* Your assignment: Please transcribe, exactly and only, the lines of the records below from the one holding "This returns an" to the very end.

* Source records:
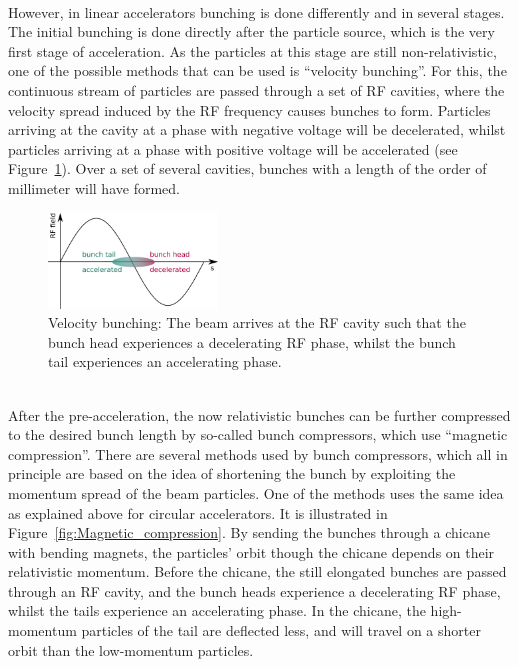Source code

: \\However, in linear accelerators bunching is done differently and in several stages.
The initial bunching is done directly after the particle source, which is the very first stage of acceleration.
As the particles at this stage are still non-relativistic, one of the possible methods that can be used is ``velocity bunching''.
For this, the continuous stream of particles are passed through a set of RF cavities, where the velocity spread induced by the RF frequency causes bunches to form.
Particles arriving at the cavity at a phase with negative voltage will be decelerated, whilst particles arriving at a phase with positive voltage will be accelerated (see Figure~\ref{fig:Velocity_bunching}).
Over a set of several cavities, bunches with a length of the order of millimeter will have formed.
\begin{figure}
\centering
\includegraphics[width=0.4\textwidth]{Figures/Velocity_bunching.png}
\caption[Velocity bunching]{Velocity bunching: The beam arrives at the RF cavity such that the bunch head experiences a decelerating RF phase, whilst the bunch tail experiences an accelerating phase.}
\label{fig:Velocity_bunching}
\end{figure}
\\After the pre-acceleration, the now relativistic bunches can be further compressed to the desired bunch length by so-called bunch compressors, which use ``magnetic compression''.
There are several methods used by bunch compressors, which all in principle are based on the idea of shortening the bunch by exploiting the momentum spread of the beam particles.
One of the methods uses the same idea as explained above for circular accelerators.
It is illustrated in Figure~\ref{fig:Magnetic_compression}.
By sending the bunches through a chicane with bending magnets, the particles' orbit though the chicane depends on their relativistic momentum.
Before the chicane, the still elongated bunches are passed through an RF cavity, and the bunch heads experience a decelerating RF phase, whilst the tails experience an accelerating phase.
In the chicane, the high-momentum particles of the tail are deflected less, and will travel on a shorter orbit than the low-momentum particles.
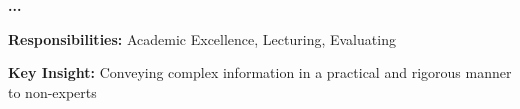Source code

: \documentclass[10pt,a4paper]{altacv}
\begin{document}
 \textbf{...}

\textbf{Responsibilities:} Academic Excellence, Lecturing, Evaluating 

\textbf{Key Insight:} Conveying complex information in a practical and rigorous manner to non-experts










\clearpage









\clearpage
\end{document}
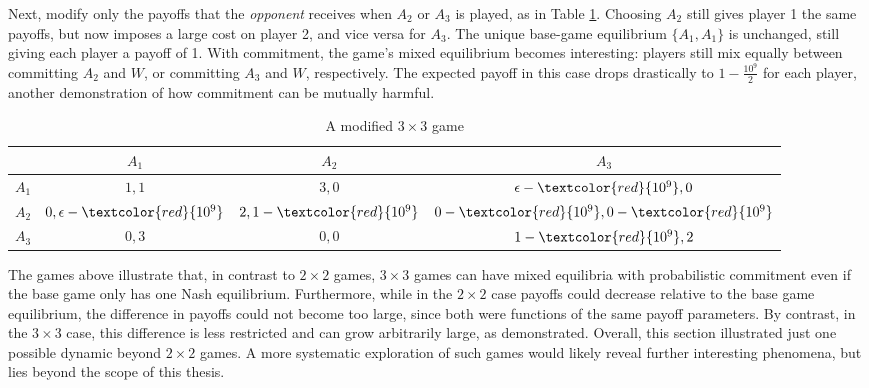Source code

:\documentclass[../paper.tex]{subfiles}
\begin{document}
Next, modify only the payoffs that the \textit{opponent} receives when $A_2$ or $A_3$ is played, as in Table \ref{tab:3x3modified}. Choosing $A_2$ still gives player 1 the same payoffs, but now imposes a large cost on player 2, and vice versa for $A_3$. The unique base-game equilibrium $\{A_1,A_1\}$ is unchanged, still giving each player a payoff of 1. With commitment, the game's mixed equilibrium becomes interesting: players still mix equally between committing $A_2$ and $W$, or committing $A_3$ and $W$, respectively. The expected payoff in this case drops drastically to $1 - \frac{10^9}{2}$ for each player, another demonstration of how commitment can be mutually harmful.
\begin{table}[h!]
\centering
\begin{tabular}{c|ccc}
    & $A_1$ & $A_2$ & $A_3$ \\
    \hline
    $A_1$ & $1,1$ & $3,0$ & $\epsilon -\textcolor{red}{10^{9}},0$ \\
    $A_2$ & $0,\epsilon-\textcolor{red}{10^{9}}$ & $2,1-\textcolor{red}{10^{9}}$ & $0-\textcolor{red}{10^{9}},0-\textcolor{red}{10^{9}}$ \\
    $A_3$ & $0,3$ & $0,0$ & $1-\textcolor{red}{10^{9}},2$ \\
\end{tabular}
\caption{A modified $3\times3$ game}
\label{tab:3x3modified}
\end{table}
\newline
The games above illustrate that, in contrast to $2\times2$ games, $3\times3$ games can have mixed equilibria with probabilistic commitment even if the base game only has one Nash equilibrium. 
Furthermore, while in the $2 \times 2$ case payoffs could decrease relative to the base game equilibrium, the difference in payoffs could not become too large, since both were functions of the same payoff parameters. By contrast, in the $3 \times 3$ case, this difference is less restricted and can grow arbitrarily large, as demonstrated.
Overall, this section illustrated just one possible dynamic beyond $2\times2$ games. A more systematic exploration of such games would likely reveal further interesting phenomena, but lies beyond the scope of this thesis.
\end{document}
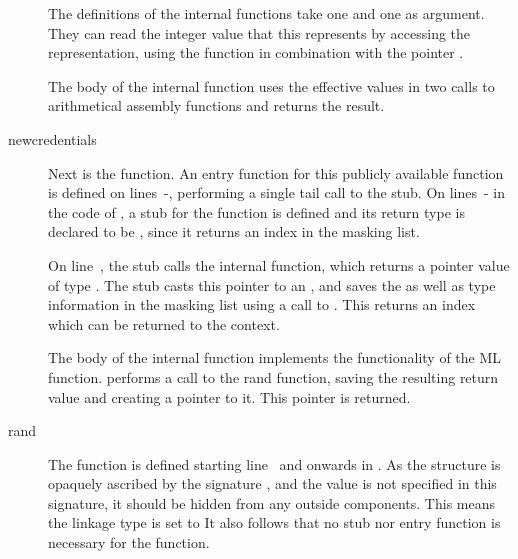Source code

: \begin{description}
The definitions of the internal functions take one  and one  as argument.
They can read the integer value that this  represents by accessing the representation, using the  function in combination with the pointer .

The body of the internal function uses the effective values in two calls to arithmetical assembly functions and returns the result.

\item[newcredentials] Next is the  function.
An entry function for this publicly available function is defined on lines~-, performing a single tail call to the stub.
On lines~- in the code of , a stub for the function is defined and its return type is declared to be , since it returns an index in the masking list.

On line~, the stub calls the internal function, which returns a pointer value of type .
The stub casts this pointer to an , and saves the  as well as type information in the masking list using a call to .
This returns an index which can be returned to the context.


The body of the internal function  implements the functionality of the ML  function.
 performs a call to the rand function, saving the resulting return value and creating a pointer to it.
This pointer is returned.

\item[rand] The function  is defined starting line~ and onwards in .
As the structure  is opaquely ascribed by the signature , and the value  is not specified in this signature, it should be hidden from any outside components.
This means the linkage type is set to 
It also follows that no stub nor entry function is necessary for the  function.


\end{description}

* Task solution:
This returns an index which can be returned to the context.


The body of the internal function  implements the functionality of the ML  function.
 performs a call to the rand function, saving the resulting return value and creating a pointer to it.
This pointer is returned.

\item[rand] The function  is defined starting line~ and onwards in .
As the structure  is opaquely ascribed by the signature , and the value  is not specified in this signature, it should be hidden from any outside components.
This means the linkage type is set to 
It also follows that no stub nor entry function is necessary for the  function.


\end{description}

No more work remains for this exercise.